━━━━━ SUPPLIED ENTRIES ━━━━━
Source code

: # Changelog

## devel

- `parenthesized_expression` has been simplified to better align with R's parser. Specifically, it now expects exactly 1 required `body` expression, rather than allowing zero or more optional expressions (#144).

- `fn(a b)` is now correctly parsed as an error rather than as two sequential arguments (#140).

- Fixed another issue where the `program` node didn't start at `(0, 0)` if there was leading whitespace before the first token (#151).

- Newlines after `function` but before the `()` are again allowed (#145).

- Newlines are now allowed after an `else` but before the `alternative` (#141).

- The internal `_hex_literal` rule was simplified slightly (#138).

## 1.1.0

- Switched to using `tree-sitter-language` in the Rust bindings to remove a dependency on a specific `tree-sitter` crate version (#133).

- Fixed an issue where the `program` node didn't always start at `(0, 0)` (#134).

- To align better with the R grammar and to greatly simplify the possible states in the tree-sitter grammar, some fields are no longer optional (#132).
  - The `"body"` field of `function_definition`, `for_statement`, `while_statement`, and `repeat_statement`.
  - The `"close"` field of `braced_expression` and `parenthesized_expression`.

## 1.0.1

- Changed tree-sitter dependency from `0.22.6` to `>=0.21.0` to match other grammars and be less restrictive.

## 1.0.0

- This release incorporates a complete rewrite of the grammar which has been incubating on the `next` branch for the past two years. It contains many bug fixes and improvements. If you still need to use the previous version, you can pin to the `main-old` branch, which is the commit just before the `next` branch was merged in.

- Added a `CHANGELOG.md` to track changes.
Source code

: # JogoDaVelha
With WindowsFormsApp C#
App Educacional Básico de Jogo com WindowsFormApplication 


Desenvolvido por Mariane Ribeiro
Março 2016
━━━━━
WHAT YOU ARE ASKED TO DO:
Exact copies of the lines from the one holding "to track changes." through the last line above, and only those, make up the answer.

COMPLETED TASK:
- Added a `CHANGELOG.md` to track changes.
Source code

: # JogoDaVelha
With WindowsFormsApp C#
App Educacional Básico de Jogo com WindowsFormApplication 


Desenvolvido por Mariane Ribeiro
Março 2016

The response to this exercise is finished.